Normalerweise ist an Wochenenden in Schulen nichts los. Doch an den ersten beiden Samstagen im Mai herrschte an der Karlsfelder Mittelschule (MSK) reger Betrieb. 58 Mädchen und Jungen legten an diesen beiden Tagen schriftliche und mündliche Prüfungen in Englisch ab, um das sogenannte Cambridge-Zertifikat zu erwerben. Das wäre vielleicht nicht unbedingt eine Nachricht wert, geschähe es nicht an einer Schule dieses Formats. Die Karslfelder ist die einzige Mittelschule unter 57 Schulen in ganz Bayern, an denen Schüler die renommierte Prüfung ablegen können. An den ersten beiden Mai-Samstagen saßen daher neben 22 Englisch-Lernenden der MSK auch Schüler der Therese-Giehse-Realschule Unterschleißheim und der Dr.-Josef-Schwalber-Realschule Dachau an den Prüfungsaufgaben.

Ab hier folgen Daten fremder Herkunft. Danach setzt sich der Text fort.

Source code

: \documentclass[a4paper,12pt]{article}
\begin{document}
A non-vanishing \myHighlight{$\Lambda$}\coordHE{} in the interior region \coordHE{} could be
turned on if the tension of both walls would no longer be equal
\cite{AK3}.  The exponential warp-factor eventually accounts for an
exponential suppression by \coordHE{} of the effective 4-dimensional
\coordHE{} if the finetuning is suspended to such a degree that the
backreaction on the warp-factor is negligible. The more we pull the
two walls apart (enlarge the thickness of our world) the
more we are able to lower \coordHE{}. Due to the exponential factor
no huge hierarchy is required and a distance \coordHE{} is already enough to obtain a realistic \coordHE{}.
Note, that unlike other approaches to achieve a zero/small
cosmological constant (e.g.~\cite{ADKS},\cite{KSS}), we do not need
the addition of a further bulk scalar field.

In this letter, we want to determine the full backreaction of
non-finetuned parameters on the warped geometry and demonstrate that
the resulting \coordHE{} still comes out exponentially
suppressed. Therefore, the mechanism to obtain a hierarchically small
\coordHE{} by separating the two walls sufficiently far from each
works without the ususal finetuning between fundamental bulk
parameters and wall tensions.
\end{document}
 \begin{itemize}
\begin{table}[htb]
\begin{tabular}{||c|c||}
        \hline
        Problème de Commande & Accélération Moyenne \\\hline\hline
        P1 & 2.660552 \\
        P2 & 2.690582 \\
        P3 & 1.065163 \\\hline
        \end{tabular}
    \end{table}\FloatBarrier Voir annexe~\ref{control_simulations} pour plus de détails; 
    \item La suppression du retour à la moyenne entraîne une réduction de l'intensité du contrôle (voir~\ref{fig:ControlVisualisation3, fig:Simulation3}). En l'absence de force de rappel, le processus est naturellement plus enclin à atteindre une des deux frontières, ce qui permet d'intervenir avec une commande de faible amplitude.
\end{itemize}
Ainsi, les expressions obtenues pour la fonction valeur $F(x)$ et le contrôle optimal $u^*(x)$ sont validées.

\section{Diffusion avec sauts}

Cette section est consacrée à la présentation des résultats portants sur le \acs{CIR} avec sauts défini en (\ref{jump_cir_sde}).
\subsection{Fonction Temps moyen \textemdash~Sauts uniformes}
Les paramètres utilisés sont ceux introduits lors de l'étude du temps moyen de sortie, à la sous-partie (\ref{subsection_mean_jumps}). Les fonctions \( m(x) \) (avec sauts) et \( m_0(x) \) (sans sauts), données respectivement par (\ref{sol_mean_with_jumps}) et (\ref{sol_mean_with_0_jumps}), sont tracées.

Nun bedeuten für die Karlsfelder Lernanstalt, die 2023 den bundesweit ersten Preis für demokratische Schulentwicklung erhielt, schulformübergreifende Veranstaltungen nichts Neues. Schon seit Jahren gibt es dort Streetball-Turniere und Boulder-Wettkämpfe, an denen auch Realschüler und Gymnasiasten anderer Schulen teilnehmen. Doch wie kommt es, dass Zehntklässler einer Mittelschule sich seit dem Schuljahr 2022/23 ausgerechnet in Karlsfeld um das international anerkannte Cambridge-Zertifikat bemühen können? Das ist der Lehrerin Mihrican Sevinc zu verdanken. Als sie 2015 ein Jahr lang an einer Schule in Istanbul unterrichtete, stellte sie fest, dass dort dieses Zertifikat vergeben wird.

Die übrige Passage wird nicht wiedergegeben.